There is a fourth cache - Lucene's internal cache - which is a field cache, but you can't control its behaviour. It is managed by Lucene and created when it is first used by the Searcher object.
With the help of these caches we can tune the behaviour of the Solr searcher instance. Solr cache sizes should be tuned to the number of documents in the index, the queries, and the number of results you usually get from Solr.

On Solr Directory Implementation :

One of the most crucial properties of Apache Lucene, and thus Solr, is the Lucene directory implementation.
The directory interface provides an abstraction layer for Lucene on all the I/O operations. This can affect the performance of your Solr setup in a drastic way.
If you want Solr to make the decision for you, you should use solr.StandardDirectoryFactory. This is a filesystem-based directory factory that tries to choose the best implementation based on your current operating system and Java virtual machine used.
If you are implementing a small application, which won't use many threads, you can use solr.SimpleFSDirectoryFactory which stores the index file on your local filesystem, but it doesn't scale well with a high number of threads.

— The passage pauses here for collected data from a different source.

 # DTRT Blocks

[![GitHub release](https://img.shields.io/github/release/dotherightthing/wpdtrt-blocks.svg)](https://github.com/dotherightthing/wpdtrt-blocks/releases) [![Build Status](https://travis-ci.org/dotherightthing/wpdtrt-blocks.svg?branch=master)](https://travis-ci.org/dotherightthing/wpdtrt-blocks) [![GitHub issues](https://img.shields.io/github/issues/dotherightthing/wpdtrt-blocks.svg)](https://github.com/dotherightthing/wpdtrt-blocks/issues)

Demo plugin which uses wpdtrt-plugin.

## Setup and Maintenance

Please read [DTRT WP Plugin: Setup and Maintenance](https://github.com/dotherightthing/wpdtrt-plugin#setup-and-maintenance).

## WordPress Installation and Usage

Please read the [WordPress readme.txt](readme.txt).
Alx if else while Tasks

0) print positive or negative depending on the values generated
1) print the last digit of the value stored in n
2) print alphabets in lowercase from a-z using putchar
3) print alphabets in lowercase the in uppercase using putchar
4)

solr.NIOFSDirectoryFactory scales well with many threads, but it doesn't work well on Microsoft Windows platforms (it's much slower), because of the JVM bug, so you should remember that.
solr.MMapDirectoryFactory was the default directory factory for Solr for the 64-bit Linux systems from Solr 3.1 till 4.0. This directory implementation uses virtual memory and a kernel feature called mmap to access index files stored on disk. This allows Lucene (and thus Solr) to directly access the I/O cache. This is desirable and you should stick to that directory if near real-time searching is not needed.
If you need near real-time indexing and searching, you should use solr.NRTCachingDirectoryFactory. It is designed to store some parts of the index in memory (small chunks) and thus speed up some near real-time operations greatly.
solr.RAMDirectoryFactory, is the only one that is not persistent. The whole index is stored in the RAM memory and thus you'll lose your index after restart or server crash. Also you should remember that replication won't work when using solr.RAMDirectoryFactory. One would ask, why should I use that factory? Imagine a volatile index for an autocomplete functionality or for unit tests of your queries' relevancy. Just anything you can think of, when you don't need to have persistent and replicated data. However, please remember that this directory is not designed to hold large amounts of data.